Created by prompting DALL-E to create a picture of a penguin and an eagle in the style of Picasso.
Generative AI is made possible through a combination of powerful computers, enormous training data sets, machine learning algorithms used to process the training data, digital neural networks encompassing the information captured during the training process, and large financial investments. The resulting models are called foundational since many applications serving different purposes can be built upon them. The advent of these models can be seen as analogous to the advent of electricity, which makes so many different things possible, or of the cell phone, which provides the foundation for tools for navigation, shopping, finance, entertainment, media production, and so much more — just take a look at the apps on your phone.
The generative AI systems that most immediately impact education are called large language models (LLMs) since they are trained on text and generate text outputs. Open AI’s GPT (used in both ChatGPT and Microsoft Bing), Google Bard, and Anthropic Claude are major examples. It is difficult to fathom the scale of these systems — GPT 3.5 was trained on the equivalent of three times the text in the Library of Congress, the training process required 1,024 high-speed computers working nonstop for more than a month, and the resulting neural network has 175 billion connections. GPT 4.0’s neural network is estimated to be about a thousand times larger, with 170 trillion connections.
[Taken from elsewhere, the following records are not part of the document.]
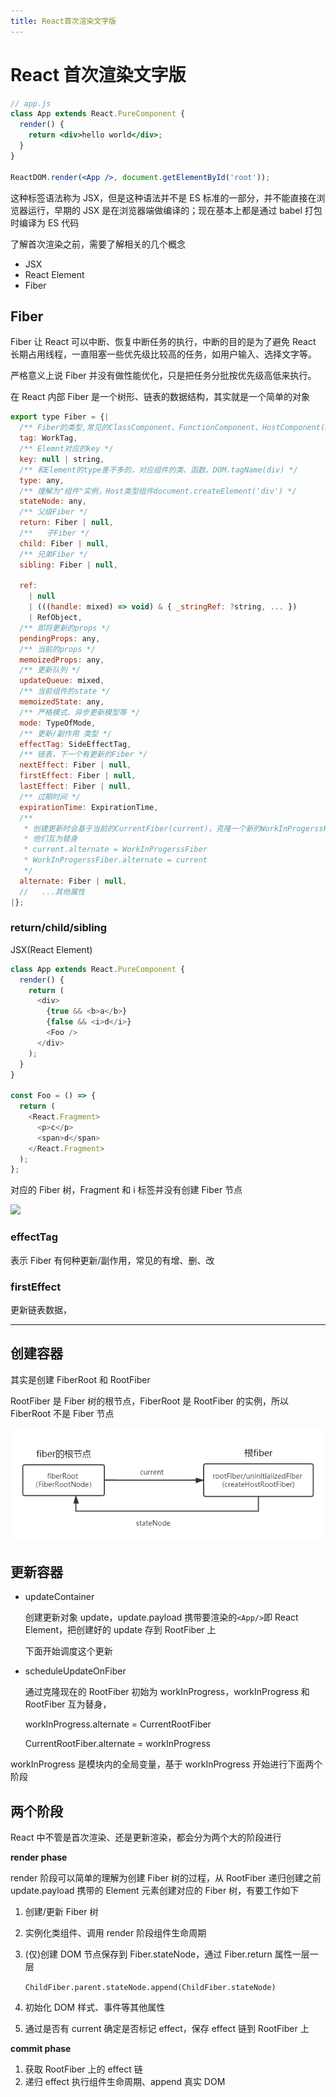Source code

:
 ```yaml
---
title: React首次渲染文字版
---
```


# React 首次渲染文字版

```jsx | pure
// app.js
class App extends React.PureComponent {
  render() {
    return <div>hello world</div>;
  }
}

ReactDOM.render(<App />, document.getElementById('root'));
```

这种标签语法称为 JSX，但是这种语法并不是 ES 标准的一部分，并不能直接在浏览器运行，早期的 JSX 是在浏览器端做编译的；现在基本上都是通过 babel 打包时编译为 ES 代码

了解首次渲染之前，需要了解相关的几个概念

- JSX
- React Element
- Fiber

## Fiber

Fiber 让 React 可以中断、恢复中断任务的执行，中断的目的是为了避免 React 长期占用线程，一直阻塞一些优先级比较高的任务，如用户输入、选择文字等。

严格意义上说 Fiber 并没有做性能优化，只是把任务分批按优先级高低来执行。

在 React 内部 Fiber 是一个树形、链表的数据结构，其实就是一个简单的对象

```js
export type Fiber = {|
  /** Fiber的类型,常见的ClassComponent、FunctionComponent、HostComponent(DOM) */
  tag: WorkTag,
  /** Elemnt对应的key */
  key: null | string,
  /** 和Element的type差不多的，对应组件的类、函数、DOM.tagName(div) */
  type: any,
  /** 理解为"组件"实例，Host类型组件document.createElement('div') */
  stateNode: any,
  /** 父级Fiber */
  return: Fiber | null,
  /**   子Fiber */
  child: Fiber | null,
  /** 兄弟Fiber */
  sibling: Fiber | null,

  ref:
    | null
    | (((handle: mixed) => void) & { _stringRef: ?string, ... })
    | RefObject,
  /** 即将更新的props */
  pendingProps: any,
  /** 当前的props */
  memoizedProps: any,
  /** 更新队列 */
  updateQueue: mixed,
  /** 当前组件的state */
  memoizedState: any,
  /** 严格模式、异步更新模型等 */
  mode: TypeOfMode,
  /** 更新/副作用 类型 */
  effectTag: SideEffectTag,
  /** 链表，下一个有更新的Fiber */
  nextEffect: Fiber | null,
  firstEffect: Fiber | null,
  lastEffect: Fiber | null,
  /** 过期时间 */
  expirationTime: ExpirationTime,
  /**
   * 创建更新时会基于当前的CurrentFiber(current)，克隆一个新的WorkInProgerssFiber
   * 他们互为替身
   * current.alternate = WorkInProgerssFiber
   * WorkInProgerssFiber.alternate = current
   */
  alternate: Fiber | null,
  //   ...其他属性
|};
```

### return/child/sibling

JSX(React Element)

```js
class App extends React.PureComponent {
  render() {
    return (
      <div>
        {true && <b>a</b>}
        {false && <i>d</i>}
        <Foo />
      </div>
    );
  }
}

const Foo = () => {
  return (
    <React.Fragment>
      <p>c</p>
      <span>d</span>
    </React.Fragment>
  );
};
```

对应的 Fiber 树，Fragment 和 i 标签并没有创建 Fiber 节点

<img src="/images/fiber树.jpg">

### effectTag

表示 Fiber 有何种更新/副作用，常见的有增、删、改

### firstEffect

更新链表数据，

<hr/>

## 创建容器

其实是创建 FiberRoot 和 RootFiber

RootFiber 是 Fiber 树的根节点，FiberRoot 是 RootFiber 的实例，所以 FiberRoot 不是 Fiber 节点

<img src="/images/fiberRoot-rootFiber.png">

## 更新容器

- updateContainer

  创建更新对象 update，update.payload 携带要渲染的`<App/>`即 React Element，把创建好的 update 存到 RootFiber 上

  下面开始调度这个更新

- scheduleUpdateOnFiber

  通过克隆现在的 RootFiber 初始为 workInProgress，workInProgress 和 RootFiber 互为替身，

  workInProgress.alternate = CurrentRootFiber

  CurrentRootFiber.alternate = workInProgress

workInProgress 是模块内的全局变量，基于 workInProgress 开始进行下面两个阶段

## 两个阶段

React 中不管是首次渲染、还是更新渲染，都会分为两个大的阶段进行

**render phase**

render 阶段可以简单的理解为创建 Fiber 树的过程，从 RootFiber 递归创建之前 update.payload 携带的 Element 元素创建对应的 Fiber 树，有要工作如下

1. 创建/更新 Fiber 树
2. 实例化类组件、调用 render 阶段组件生命周期
3. (仅)创建 DOM 节点保存到 Fiber.stateNode，通过 Fiber.return 属性一层一层

   `ChildFiber.parent.stateNode.append(ChildFiber.stateNode)`

4. 初始化 DOM 样式、事件等其他属性
5. 通过是否有 current 确定是否标记 effect，保存 effect 链到 RootFiber 上

**commit phase**

1. 获取 RootFiber 上的 effect 链
2. 递归 effect 执行组件生命周期、append 真实 DOM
In this article, AI refers to the new generative AI models. “Classical” or “rules-based” will refer to the prior AI systems.
2. Generative AI can accomplish many tasks, often with surprising proficiency
Generative AI can accomplish many tasks that previously required human intelligence, often vastly exceeding human capabilities. For example, AI systems have learned to play complex games like chess and Go at levels beyond those of the greatest human masters. AI Large Language Models (LLMs) have received enormous attention for their ability to write messages, blogs, reports, poems, songs, plays, jokes, books and every other form of text. They provide many examples of going beyond the capabilities that the creators of these systems expected, such as being able to mimic the styles of known authors (see the example in the next section). Other AI systems create novel pictures in response to text prompts; analyze X-ray and MRI images to help diagnose medical problems; make predictions and recommendations; solve scientific problems; and drive cars, navigating busy streets. The list of generative AI capabilities goes on and on.
Ness Labs provides a visual summary of the AI creativity landscape that shows logos of AI products grouped into linguistic, visual, musical, coding and other categories of creativity. Their graphic, shown below, provides a sense of the rich array of AI products available as of November 2022.
The Artificial Creativity Landscape, from Ness Lab, November 2022
A recent summary of applications of generative AI provides examples of AI generating images, videos, music, speech, text, and computer code. It then describes industry-specific applications for healthcare, banking, gaming, fashion, travel, marketing, HR, customer service, human resources, and education. There is more information about educational applications in later sections of this article.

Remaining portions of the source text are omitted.